▶ _ABOUT THIS EXERCISE_:
Give back every entry exactly as it is written, but not the pictures.

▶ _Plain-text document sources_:
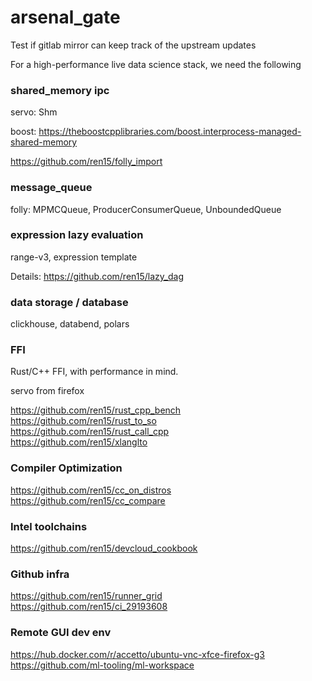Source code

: # arsenal_gate

Test if gitlab mirror can keep track of the upstream updates

For a high-performance live data science stack, we need the following

### shared_memory ipc
servo: Shm

boost: https://theboostcpplibraries.com/boost.interprocess-managed-shared-memory

https://github.com/ren15/folly_import  


### message_queue

folly: MPMCQueue, ProducerConsumerQueue, UnboundedQueue

### expression lazy evaluation

range-v3, expression template

Details: https://github.com/ren15/lazy_dag

### data storage / database
clickhouse, databend, polars

### FFI

Rust/C++ FFI, with performance in mind.

servo from firefox

https://github.com/ren15/rust_cpp_bench  
https://github.com/ren15/rust_to_so  
https://github.com/ren15/rust_call_cpp   
https://github.com/ren15/xlanglto  


### Compiler Optimization

https://github.com/ren15/cc_on_distros  
https://github.com/ren15/cc_compare  

### Intel toolchains

https://github.com/ren15/devcloud_cookbook  

### Github infra

https://github.com/ren15/runner_grid  
https://github.com/ren15/ci_29193608  

### Remote GUI dev env

https://hub.docker.com/r/accetto/ubuntu-vnc-xfce-firefox-g3  
https://github.com/ml-tooling/ml-workspace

▶ _WRITTEN REPLY_:
Source code

: # arsenal_gate

Test if gitlab mirror can keep track of the upstream updates

For a high-performance live data science stack, we need the following

### shared_memory ipc
servo: Shm

boost: https://theboostcpplibraries.com/boost.interprocess-managed-shared-memory

https://github.com/ren15/folly_import  


### message_queue

folly: MPMCQueue, ProducerConsumerQueue, UnboundedQueue

### expression lazy evaluation

range-v3, expression template

Details: https://github.com/ren15/lazy_dag

### data storage / database
clickhouse, databend, polars

### FFI

Rust/C++ FFI, with performance in mind.

servo from firefox

https://github.com/ren15/rust_cpp_bench  
https://github.com/ren15/rust_to_so  
https://github.com/ren15/rust_call_cpp   
https://github.com/ren15/xlanglto  


### Compiler Optimization

https://github.com/ren15/cc_on_distros  
https://github.com/ren15/cc_compare  

### Intel toolchains

https://github.com/ren15/devcloud_cookbook  

### Github infra

https://github.com/ren15/runner_grid  
https://github.com/ren15/ci_29193608  

### Remote GUI dev env

https://hub.docker.com/r/accetto/ubuntu-vnc-xfce-firefox-g3  
https://github.com/ml-tooling/ml-workspace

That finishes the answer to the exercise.